* [How to complete this task]: Set down each line of the listing exactly as it reads.

* [Provided entries]:
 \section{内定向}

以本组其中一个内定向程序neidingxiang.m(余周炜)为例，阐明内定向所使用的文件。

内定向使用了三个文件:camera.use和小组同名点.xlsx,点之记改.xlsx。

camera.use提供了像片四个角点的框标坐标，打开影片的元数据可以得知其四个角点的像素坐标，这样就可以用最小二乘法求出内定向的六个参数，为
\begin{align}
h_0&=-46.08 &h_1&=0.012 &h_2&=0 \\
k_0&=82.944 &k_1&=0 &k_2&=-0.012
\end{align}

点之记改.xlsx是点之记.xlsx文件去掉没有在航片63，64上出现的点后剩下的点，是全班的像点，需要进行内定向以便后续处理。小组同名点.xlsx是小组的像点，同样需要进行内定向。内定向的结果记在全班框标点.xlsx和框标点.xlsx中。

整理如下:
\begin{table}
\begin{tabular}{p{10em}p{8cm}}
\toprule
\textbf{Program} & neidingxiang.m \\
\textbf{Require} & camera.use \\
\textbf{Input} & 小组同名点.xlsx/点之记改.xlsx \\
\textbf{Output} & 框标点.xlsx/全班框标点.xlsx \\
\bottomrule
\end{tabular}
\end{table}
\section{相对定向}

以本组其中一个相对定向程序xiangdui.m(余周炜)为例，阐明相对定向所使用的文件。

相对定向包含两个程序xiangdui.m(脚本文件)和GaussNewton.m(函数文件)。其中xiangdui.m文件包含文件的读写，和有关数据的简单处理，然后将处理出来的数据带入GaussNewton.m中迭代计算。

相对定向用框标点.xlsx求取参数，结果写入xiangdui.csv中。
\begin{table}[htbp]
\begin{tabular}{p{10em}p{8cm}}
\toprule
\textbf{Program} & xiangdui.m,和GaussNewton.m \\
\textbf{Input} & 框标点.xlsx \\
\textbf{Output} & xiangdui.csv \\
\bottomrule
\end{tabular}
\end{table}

* [Result of this task]:
 \section{内定向}

以本组其中一个内定向程序neidingxiang.m(余周炜)为例，阐明内定向所使用的文件。

内定向使用了三个文件:camera.use和小组同名点.xlsx,点之记改.xlsx。

camera.use提供了像片四个角点的框标坐标，打开影片的元数据可以得知其四个角点的像素坐标，这样就可以用最小二乘法求出内定向的六个参数，为
\begin{align}
h_0&=-46.08 &h_1&=0.012 &h_2&=0 \\
k_0&=82.944 &k_1&=0 &k_2&=-0.012
\end{align}

点之记改.xlsx是点之记.xlsx文件去掉没有在航片63，64上出现的点后剩下的点，是全班的像点，需要进行内定向以便后续处理。小组同名点.xlsx是小组的像点，同样需要进行内定向。内定向的结果记在全班框标点.xlsx和框标点.xlsx中。

整理如下:
\begin{table}
\begin{tabular}{p{10em}p{8cm}}
\toprule
\textbf{Program} & neidingxiang.m \\
\textbf{Require} & camera.use \\
\textbf{Input} & 小组同名点.xlsx/点之记改.xlsx \\
\textbf{Output} & 框标点.xlsx/全班框标点.xlsx \\
\bottomrule
\end{tabular}
\end{table}
\section{相对定向}

以本组其中一个相对定向程序xiangdui.m(余周炜)为例，阐明相对定向所使用的文件。

相对定向包含两个程序xiangdui.m(脚本文件)和GaussNewton.m(函数文件)。其中xiangdui.m文件包含文件的读写，和有关数据的简单处理，然后将处理出来的数据带入GaussNewton.m中迭代计算。

相对定向用框标点.xlsx求取参数，结果写入xiangdui.csv中。
\begin{table}[htbp]
\begin{tabular}{p{10em}p{8cm}}
\toprule
\textbf{Program} & xiangdui.m,和GaussNewton.m \\
\textbf{Input} & 框标点.xlsx \\
\textbf{Output} & xiangdui.csv \\
\bottomrule
\end{tabular}
\end{table}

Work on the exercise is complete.